Krzysztof Ibisz zwolnił ostatnio swoją menadżerkę, Annę Gruszczyńską. Czy to oznacza, że do drzwi prezentera zapukał kryzys?
"Fakt" spekuluje, że Ibisz pożegnał się z menadżerką z powodów finansowych. Gruszczyńska pracowała u jego boku od wielu lat. Pomagała mu nie tylko zawodowo; wspierała go także w życiu prywatnym. Wydaje się więc, że jedynym powodem jej zwolnienia są oszczędności.
Gruszczyńska jest profesjonalnym menadżerem i, rzecz jasna, za wypełnianie swoich obowiązków wymaga sowitego wynagrodzenia. Według "Faktu", Krzysztof nie mógł już sprostać jej wymaganiom finansowym.

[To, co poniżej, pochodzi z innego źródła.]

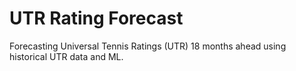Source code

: # UTR Rating Forecast

Forecasting Universal Tennis Ratings (UTR) 18 months ahead using historical UTR data and ML.
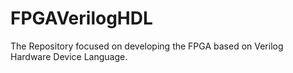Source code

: # FPGAVerilogHDL
The Repository focused on developing the FPGA based on Verilog Hardware Device Language.
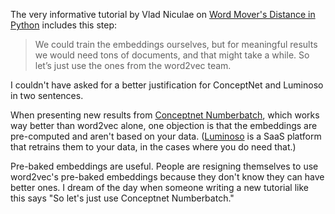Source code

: <html><body><p>The very informative tutorial by Vlad Niculae on <a href="http://vene.ro/blog/word-movers-distance-in-python.html">Word Mover's Distance in Python</a> includes this step:

</p><blockquote>
  We could train the embeddings ourselves, but for meaningful results we would need tons of documents, and that might take a while. So let’s just use the ones from the word2vec team.
</blockquote>

I couldn't have asked for a better justification for ConceptNet and Luminoso in two sentences.

When presenting new results from <a href="https://blog.conceptnet.io/2016/05/25/conceptnet-numberbatch-a-new-name-for-the-best-word-embeddings-you-can-download/">Conceptnet Numberbatch</a>, which works way better than word2vec alone, one objection is that the embeddings are pre-computed and aren't based on your data. (<a href="http://www.luminoso.com/">Luminoso</a> is a SaaS platform that retrains them to your data, in the cases where you do need that.)

Pre-baked embeddings are useful. People are resigning themselves to use word2vec's pre-baked embeddings because they don't know they can have better ones. I dream of the day when someone writing a new tutorial like this says "So let's just use Conceptnet Numberbatch."</body></html>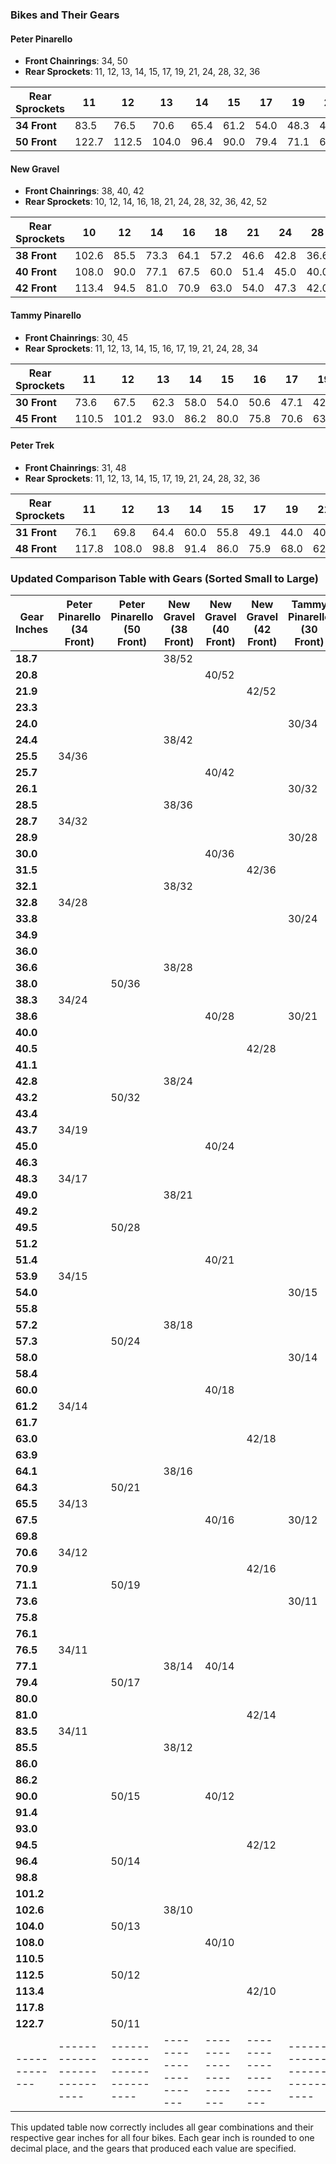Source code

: ### Bikes and Their Gears

#### Peter Pinarello
- **Front Chainrings**: 34, 50
- **Rear Sprockets**: 11, 12, 13, 14, 15, 17, 19, 21, 24, 28, 32, 36

| Rear Sprockets | 11    | 12    | 13    | 14    | 15    | 17    | 19    | 21    | 24    | 28    | 32    | 36    |
|----------------|-------|-------|-------|-------|-------|-------|-------|-------|-------|-------|-------|-------|
| **34 Front**   | 83.5  | 76.5  | 70.6  | 65.4  | 61.2  | 54.0  | 48.3  | 43.7  | 38.3  | 32.8  | 28.7  | 25.5  |
| **50 Front**   | 122.7 | 112.5 | 104.0 | 96.4  | 90.0  | 79.4  | 71.1  | 64.3  | 57.3  | 49.5  | 43.2  | 38.0  |

#### New Gravel
- **Front Chainrings**: 38, 40, 42
- **Rear Sprockets**: 10, 12, 14, 16, 18, 21, 24, 28, 32, 36, 42, 52

| Rear Sprockets | 10    | 12    | 14    | 16    | 18    | 21    | 24    | 28    | 32    | 36    | 42    | 52    |
|----------------|-------|-------|-------|-------|-------|-------|-------|-------|-------|-------|-------|-------|
| **38 Front**   | 102.6 | 85.5  | 73.3  | 64.1  | 57.2  | 46.6  | 42.8  | 36.6  | 32.1  | 28.5  | 24.4  | 18.7  |
| **40 Front**   | 108.0 | 90.0  | 77.1  | 67.5  | 60.0  | 51.4  | 45.0  | 40.0  | 33.8  | 30.0  | 25.7  | 20.8  |
| **42 Front**   | 113.4 | 94.5  | 81.0  | 70.9  | 63.0  | 54.0  | 47.3  | 42.0  | 36.6  | 31.5  | 27.0  | 21.9  |

#### Tammy Pinarello
- **Front Chainrings**: 30, 45
- **Rear Sprockets**: 11, 12, 13, 14, 15, 16, 17, 19, 21, 24, 28, 34

| Rear Sprockets | 11    | 12    | 13    | 14    | 15    | 16    | 17    | 19    | 21    | 24    | 28    | 34    |
|----------------|-------|-------|-------|-------|-------|-------|-------|-------|-------|-------|-------|-------|
| **30 Front**   | 73.6  | 67.5  | 62.3  | 58.0  | 54.0  | 50.6  | 47.1  | 42.6  | 38.6  | 33.8  | 28.9  | 24.0  |
| **45 Front**   | 110.5 | 101.2 | 93.0  | 86.2  | 80.0  | 75.8  | 70.6  | 63.9  | 58.4  | 51.2  | 43.4  | 36.0  |

#### Peter Trek
- **Front Chainrings**: 31, 48
- **Rear Sprockets**: 11, 12, 13, 14, 15, 17, 19, 21, 24, 28, 32, 36

| Rear Sprockets | 11    | 12    | 13    | 14    | 15    | 17    | 19    | 21    | 24    | 28    | 32    | 36    |
|----------------|-------|-------|-------|-------|-------|-------|-------|-------|-------|-------|-------|-------|
| **31 Front**   | 76.1  | 69.8  | 64.4  | 60.0  | 55.8  | 49.1  | 44.0  | 40.0  | 34.9  | 30.0  | 26.1  | 23.3  |
| **48 Front**   | 117.8 | 108.0 | 98.8  | 91.4  | 86.0  | 75.9  | 68.0  | 62.1  | 54.0  | 46.3  | 41.1  | 36.0  |

### Updated Comparison Table with Gears (Sorted Small to Large)

| Gear Inches | Peter Pinarello (34 Front) | Peter Pinarello (50 Front) | New Gravel (38 Front) | New Gravel (40 Front) | New Gravel (42 Front) | Tammy Pinarello (30 Front) | Tammy Pinarello (45 Front) | Peter Trek (31 Front) | Peter Trek (48 Front) |
|-------------|----------------------------|----------------------------|-----------------------|-----------------------|-----------------------|----------------------------|--------------------------|-----------------------|------------------------|
| **18.7**    |                            |                            | 38/52                 |                       |                       |                            |                          |                       |                        |
| **20.8**    |                            |                            |                       | 40/52                 |                       |                            |                          |                       |                        |
| **21.9**    |                            |                            |                       |                       | 42/52                 |                            |                          |                       |                        |
| **23.3**    |                            |                            |                       |                       |                       |                            |                          | 31/36                 |                        |
| **24.0**    |                            |                            |                       |                       |                       | 30/34                      |                          |                       |                        |
| **24.4**    |                            |                            | 38/42                 |                       |                       |                            |                          |                       |                        |
| **25.5**    | 34/36                      |                            |                       |                       |                       |                            |                          |                       |                        |
| **25.7**    |                            |                            |                       | 40/42                 |                       |                            |                          |                       |                        |
| **26.1**    |                            |                            |                       |                       |                       | 30/32                      |                          | 31/32                 |                        |
| **28.5**    |                            |                            | 38/36                 |                       |                       |                            |                          |                       |                        |
| **28.7**    | 34/32                      |                            |                       |                       |                       |                            |                          |                       |                        |
| **28.9**    |                            |                            |                       |                       |                       | 30/28                      |                          |                       |                        |
| **30.0**    |                            |                            |                       | 40/36                 |                       |                            |                          | 31/28                 |                        |
| **31.5**    |                            |                            |                       |                       | 42/36                 |                            |                          |                       |                        |
| **32.1**    |                            |                            | 38/32                 |                       |                       |                            |                          |                       |                        |
| **32.8**    | 34/28                      |                            |                       |                       |                       |                            |                          |                       |                        |
| **33.8**    |                            |                            |                       |                       |                       | 30/24                      |                          |                       |                        |
| **34.9**    |                            |                            |                       |                       |                       |                            |                          | 31/24                 |                        |
| **36.0**    |                            |                            |                       |                       |                       |                            | 45/34                    |                       | 48/36                  |
| **36.6**    |                            |                            | 38/28                 |                       |                       |                            |                          |                       |                        |
| **38.0**    |                            | 50/36                      |                       |                       |                       |                            |                          |                       |
| **38.3**    | 34/24                      |                            |                       |                       |                       |                            |                          |                       |                        |
| **38.6**    |                            |                            |                       | 40/28                 |                       | 30/21                      |                          |                       |                        |
| **40.0**    |                            |                            |                       |                       |                       |                            |                          | 31/21                 |                        |
| **40.5**    |                            |                            |                       |                       | 42/28                 |                            |                          |                       |                        |
| **41.1**    |                            |                            |                       |                       |                       |                            |                          |                       | 48/32                  |
| **42.8**    |                            |                            | 38/24                 |                       |                       |                            |                          |                       |                        |
| **43.2**    |                            | 50/32                      |                       |                       |                       |                            |                          |                       |                        |
| **43.4**    |                            |                            |                       |                       |                       |                            |                          |                       |                        |
| **43.7**    | 34/19                      |                            |                       |                       |                       |                            |                          |                       |                        |
| **45.0**    |                            |                            |                       | 40/24                 |                       |                            |                          |                       |                        |
| **46.3**    |                            |                            |                       |                       |                       |                            |                          |                       | 48/28                  |
| **48.3**    | 34/17                      |                            |                       |                       |                       |                            |                          |                       |                        |
| **49.0**    |                            |                            | 38/21                 |                       |                       |                            |                          |                       |                        |
| **49.2**    |                            |                            |                       |                       |                       |                            |                          |                       |                        |
| **49.5**    |                            | 50/28                      |                       |                       |                       |                            |                          |                       |                        |
| **51.2**    |                            |                            |                       |                       |                       |                            | 45/24                    |                       |                        |
| **51.4**    |                            |                            |                       | 40/21                 |                       |                            |                          |                       |                        |
| **53.9**    | 34/15                      |                            |                       |                       |                       |                            |                          |                       |                        |
| **54.0**    |                            |                            |                       |                       |                       | 30/15                      |                          | 31/21                 |                        |
| **55.8**    |                            |                            |                       |                       |                       |                            |                          | 31/15                 |                        |
| **57.2**    |                            |                            | 38/18                 |                       |                       |                            |                          |                       |                        |
| **57.3**    |                            | 50/24                      |                       |                       |                       |                            |                          |                       |                        |
| **58.0**    |                            |                            |                       |                       |                       | 30/14                      |                          |                       |                        |
| **58.4**    |                            |                            |                       |                       |                       |                            | 45/21                    |                       |                        |
| **60.0**    |                            |                            |                       | 40/18                 |                       |                            |                          | 31/14                 |                        |
| **61.2**    | 34/14                      |                            |                       |                       |                       |                            |                          |                       |                        |
| **61.7**    |                            |                            |                       |                       |                       |                            |                          |                       |                        |
| **63.0**    |                            |                            |                       |                       | 42/18                 |                            |                          |                       |                        |
| **63.9**    |                            |                            |                       |                       |                       |                            |                          |                       |                        |
| **64.1**    |                            |                            | 38/16                 |                       |                       |                            |                          |                       |                        |
| **64.3**    |                            | 50/21                      |                       |                       |                       |                            |                          |                       |                        |
| **65.5**    | 34/13                      |                            |                       |                       |                       |                            |                          |                       |                        |
| **67.5**    |                            |                            |                       | 40/16                 |                       | 30/12                      |                          |                       |                        |
| **69.8**    |                            |                            |                       |                       |                       |                            |                          | 31/12                 |                        |
| **70.6**    | 34/12                      |                            |                       |                       |                       |                            |                          |                       |                        |
| **70.9**    |                            |                            |                       |                       | 42/16                 |                            |                          |                       |                        |
| **71.1**    |                            | 50/19                      |                       |                       |                       |                            |                          |                       |                        |
| **73.6**    |                            |                            |                       |                       |                       | 30/11                      |                          |                       |                        |
| **75.8**    |                            |                            |                       |                       |                       |                            | 45/16                    |                       | 48/17                  |
| **76.1**    |                            |                            |                       |                       |                       |                            |                          | 31/11                 |                        |
| **76.5**    | 34/11                      |                            |                       |                       |                       |                            |                          |                       |                        |
| **77.1**    |                            |                            | 38/14                 | 40/14                 |                       |                            |                          |                       |                        |
| **79.4**    |                            | 50/17                      |                       |                       |                       |                            |                          |                       |                        |
| **80.0**    |                            |                            |                       |                       |                       |                            | 45/15                    |                       |                        |
| **81.0**    |                            |                            |                       |                       | 42/14                 |                            |                          |                       |                        |
| **83.5**    | 34/11                      |                            |                       |                       |                       |                            |                          |                       |                        |
| **85.5**    |                            |                            | 38/12                 |                       |                       |                            |                          |                       |                        |
| **86.0**    |                            |                            |                       |                       |                       |                            |                          |                       | 48/15                  |
| **86.2**    |                            |                            |                       |                       |                       |                            | 45/14                    |                       |                        |
| **90.0**    |                            | 50/15                      |                       | 40/12                 |                       |                            |                          |                       |                        |
| **91.4**    |                            |                            |                       |                       |                       |                            |                          |                       | 48/14                  |
| **93.0**    |                            |                            |                       |                       |                       |                            | 45/13                    |                       |                        |
| **94.5**    |                            |                            |                       |                       | 42/12                 |                            |                          |                       |                        |
| **96.4**    |                            | 50/14                      |                       |                       |                       |                            |                          |                       |                        |
| **98.8**    |                            |                            |                       |                       |                       |                            |                          |                       | 48/13                  |
| **101.2**   |                            |                            |                       |                       |                       |                            | 45/12                    |                       |                        |
| **102.6**   |                            |                            | 38/10                 |                       |                       |                            |                          |                       |                        |
| **104.0**   |                            | 50/13                      |                       |                       |                       |                            |                          |                       |                        |
| **108.0**   |                            |                            |                       | 40/10                 |                       |                            |                          |                       | 48/12                  |
| **110.5**   |                            |                            |                       |                       |                       |                            | 45/11                    |                       |                        |
| **112.5**   |                            | 50/12                      |                       |                       |                       |                            |                          |                       |                        |
| **113.4**   |                            |                            |                       |                       | 42/10                 |                            |                          |                       |                        |
| **117.8**   |                            |                            |                       |                       |                       |                            |                          |                       | 48/11                  |
| **122.7**   |                            | 50/11                      |                       |                       |                       |                            |                          |                       |                        |
|-------------|----------------------------|----------------------------|-----------------------|-----------------------|-----------------------|----------------------------|--------------------------|-----------------------|------------------------|

This updated table now correctly includes all gear combinations and their respective gear inches for all four bikes. Each gear inch is rounded to one decimal place, and the gears that produced each value are specified.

Panią Anię zastąpiła... grupa studentek, które dla doświadczenia są gotowe pracować za o wiele niższe wynagrodzenie.
Dzisiejszy "Super Express" donosi z kolei, że prezenter płaci aż 13 tysięcy złotych miesięcznie swoim dzieciom - 3-letniemu Vincentowi i 9-letniemu Maksymilianowi. Nic dziwnego, że musi zacisnąć pasa.